I very appreciate your kind help.

As seen in the simulation, the input (Vctl) is nearly DC, Therefore I understand that the circuit is simply LPF for such an input.

Question: Why don't you use a parallel resistor larger than 1 kohm?
I just got into a system which I need to learn.
This circuit is just small part of the system.
Currently I'm trying to understand things as they are.

Last edited:
Hi,

I'm trying to understand how the following circuit works.
View attachment 65175

I simulated it with the following results:
View attachment 65176

I don't manage to understand:
1. Why is it that when Vctrl = 467mV, then Vcap0=1.035V? (for Vset=0V).

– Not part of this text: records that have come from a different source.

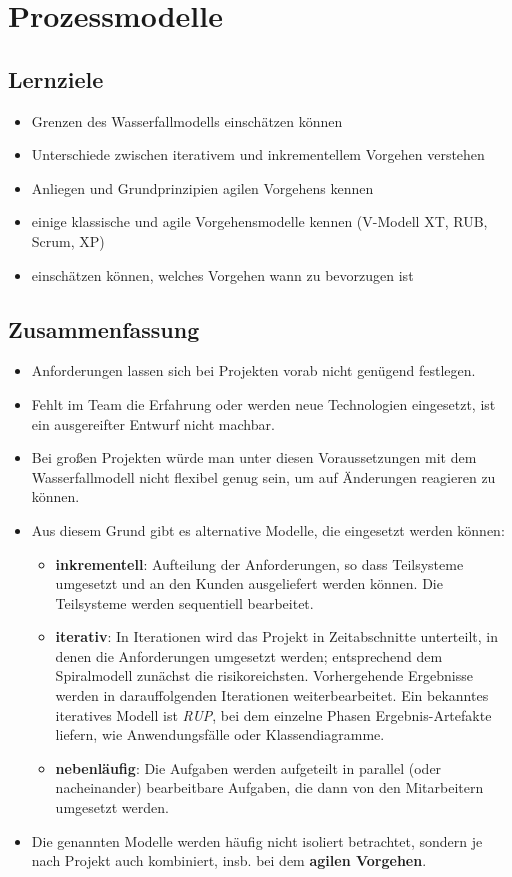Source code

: \section*{Prozessmodelle}

\subsection*{Lernziele}
\begin{itemize}
    \item Grenzen des Wasserfallmodells einschätzen können
    \item Unterschiede zwischen iterativem und inkrementellem Vorgehen verstehen
    \item Anliegen und Grundprinzipien agilen Vorgehens kennen
    \item einige klassische und agile Vorgehensmodelle kennen (V-Modell XT, RUB, Scrum, XP)
    \item einschätzen können, welches Vorgehen wann zu bevorzugen ist
\end{itemize}

\subsection*{Zusammenfassung}

\begin{itemize}
    \item Anforderungen lassen sich bei Projekten vorab nicht genügend festlegen.
    \item Fehlt im Team die Erfahrung oder werden neue Technologien eingesetzt, ist ein ausgereifter Entwurf nicht machbar.
    \item Bei großen Projekten würde man unter diesen Voraussetzungen mit dem Wasserfallmodell nicht flexibel genug sein,
    um auf Änderungen reagieren zu können.
    \item Aus diesem Grund gibt es alternative Modelle, die eingesetzt werden können:
    \begin{itemize}
        \item \textbf{inkrementell}: Aufteilung der Anforderungen, so dass Teilsysteme umgesetzt und an den Kunden ausgeliefert werden können.
        Die Teilsysteme werden sequentiell bearbeitet.
        \item \textbf{iterativ}: In Iterationen wird das Projekt in Zeitabschnitte unterteilt, in denen die Anforderungen umgesetzt werden; entsprechend dem Spiralmodell zunächst die risikoreichsten.
        Vorhergehende Ergebnisse werden in darauffolgenden Iterationen weiterbearbeitet.
        Ein bekanntes iteratives Modell ist \textit{RUP}, bei dem einzelne Phasen Ergebnis-Artefakte liefern, wie Anwendungsfälle oder Klassendiagramme.
        \item \textbf{nebenläufig}: Die Aufgaben werden aufgeteilt in parallel (oder nacheinander) bearbeitbare Aufgaben, die dann von den Mitarbeitern umgesetzt werden.
    \end{itemize}
    \item Die genannten Modelle werden häufig nicht isoliert betrachtet, sondern je nach Projekt auch kombiniert, insb. bei dem \textbf{agilen Vorgehen}.
\end{itemize}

2. What does the "Gain=100dB" (next to the OpAmp) mean?
I thought that differential OpAmp charges the output to either Vcc or Vee, no matter what the Gain is.

Hello again,

1.
You should see 1.033v on the output (1.035 is close enough) because for DC the circuit functions as a subtractor where it subtracts part of the two applied voltages vctl and vset. There are two gains to consider, the gain for vset and the gain for vctl. When vset is 0v that puts one half of the 1.5v battery voltage at the non inverting terminal. Since the gain for the non inverting terminal is R1/R2+1, the gain is 2, so with vset equal to 0v that puts 0.75 volts at the non inverting terminal and with a gain of 2 that puts 1.5v at the output for that input only. But then the input at vctl is 0.467v and the gain for the inverting part is only 1, so that puts -0.467 at the output for the inverting part only. Adding the non inverting part and the inverting part gives us 1.5-0.467 which comes out to exactly 1.033 volts. With a little input offset it will be slightly different.
So in finding the gain for the two inputs first calculate the voltage at the non inverting terminal, then multiply that by 2 and that is Vout1. Then find the output due to the vctl input, and that will be -1 times whatever vctl is, and call that Vout2. Then add Vout1 and Vout2 and that is the actual output.
A differential amplifier does NOT make the output equal to either supply rail unless one or both inputs are over driven. You might be thinking of a comparator circuit, which does exactly what you thought this does.

2.
The text, "Gain=100dB" means that the internal gain of the op amp is 100dB. That's the open loop again of the op amp.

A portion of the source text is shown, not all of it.